I outlined her story to a friend who said it reminded her of those weird dreams you wake up from and, for a moment, can’t figure out what is real and what isn’t. For Blodeuedd is made out of ‘magic and enchantment’ (Davies, 2007, p. 58) from oak, meadowsweet and broom flowers. She is to be the wife of Lleu Llaw Gyffes who has been cursed by his mother so he can only marry a woman ‘not from the race that is on this earth at present’ (ibid). However, being ‘totally otherworldly, incapable of human morality’ (Matthews, 2002, p. 90), it is not surprising she falls in love with the hunter Gronw, first seen in the forest at the liminal point between life and death, killing and skinning a stag. Blodeuedd plots with her lover to kill her husband. The method is ridiculously complicated, involving goats and bathtubs and a weapon that takes a year to make, and they fail in the attempt. As a punishment Gronw is killed and Blodeuedd turned into an owl.

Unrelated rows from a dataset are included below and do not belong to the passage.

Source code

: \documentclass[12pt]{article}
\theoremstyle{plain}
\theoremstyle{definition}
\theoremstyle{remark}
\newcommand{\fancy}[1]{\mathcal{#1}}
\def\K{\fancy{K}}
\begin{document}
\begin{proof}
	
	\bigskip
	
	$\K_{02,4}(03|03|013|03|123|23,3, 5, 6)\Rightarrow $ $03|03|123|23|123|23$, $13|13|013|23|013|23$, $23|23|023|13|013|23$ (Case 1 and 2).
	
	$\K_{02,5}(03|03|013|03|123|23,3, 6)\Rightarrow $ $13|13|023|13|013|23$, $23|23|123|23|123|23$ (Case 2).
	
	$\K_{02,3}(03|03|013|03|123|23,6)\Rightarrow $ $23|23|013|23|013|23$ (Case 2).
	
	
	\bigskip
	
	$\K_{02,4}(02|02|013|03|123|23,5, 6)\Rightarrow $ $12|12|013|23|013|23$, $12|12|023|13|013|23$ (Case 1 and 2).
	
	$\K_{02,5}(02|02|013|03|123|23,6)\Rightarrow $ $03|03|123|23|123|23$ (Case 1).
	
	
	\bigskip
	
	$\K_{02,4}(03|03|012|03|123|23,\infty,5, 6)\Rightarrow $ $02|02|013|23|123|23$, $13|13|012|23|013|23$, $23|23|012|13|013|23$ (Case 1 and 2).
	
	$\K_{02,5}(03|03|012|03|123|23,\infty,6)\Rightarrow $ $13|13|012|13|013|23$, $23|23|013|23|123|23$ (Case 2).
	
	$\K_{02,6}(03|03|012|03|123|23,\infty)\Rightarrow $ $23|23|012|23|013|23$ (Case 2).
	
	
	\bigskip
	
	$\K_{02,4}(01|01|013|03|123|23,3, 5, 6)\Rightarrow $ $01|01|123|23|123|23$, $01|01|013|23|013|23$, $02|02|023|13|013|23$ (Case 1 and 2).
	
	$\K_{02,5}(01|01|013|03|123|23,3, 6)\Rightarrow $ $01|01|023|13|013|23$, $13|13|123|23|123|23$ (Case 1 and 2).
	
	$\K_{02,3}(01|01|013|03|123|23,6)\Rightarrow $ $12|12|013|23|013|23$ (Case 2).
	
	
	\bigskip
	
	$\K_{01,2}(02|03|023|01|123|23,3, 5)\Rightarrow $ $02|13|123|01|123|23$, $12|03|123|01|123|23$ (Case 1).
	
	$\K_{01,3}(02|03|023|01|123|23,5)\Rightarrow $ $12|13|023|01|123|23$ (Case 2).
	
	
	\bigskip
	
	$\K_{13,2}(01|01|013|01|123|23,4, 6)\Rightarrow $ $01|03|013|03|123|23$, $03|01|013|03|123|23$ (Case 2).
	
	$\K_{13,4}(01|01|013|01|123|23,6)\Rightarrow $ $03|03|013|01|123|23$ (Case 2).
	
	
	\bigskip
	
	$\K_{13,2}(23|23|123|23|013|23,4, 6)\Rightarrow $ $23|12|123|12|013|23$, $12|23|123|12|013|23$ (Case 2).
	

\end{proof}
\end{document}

On Dartmoor there are faces everywhere, if you know how to see them. Experiencing the character and aliveness of the place is a matter of softening the gaze, becoming receptive, and looking at things awry. This echoes descriptions of the Celtic Otherworld, to which there are no definite guides but multiple clues. As Caitlin Matthews describes it:
‘The Otherworld is the internal resonance of the everyday world. It exists out of time, simultaneously intersecting all time and thus accessible to visitation from any point in linear time. Within the Otherworld, spiritual beings can be met and essential wisdom teachings are available to those who have the correct keys.’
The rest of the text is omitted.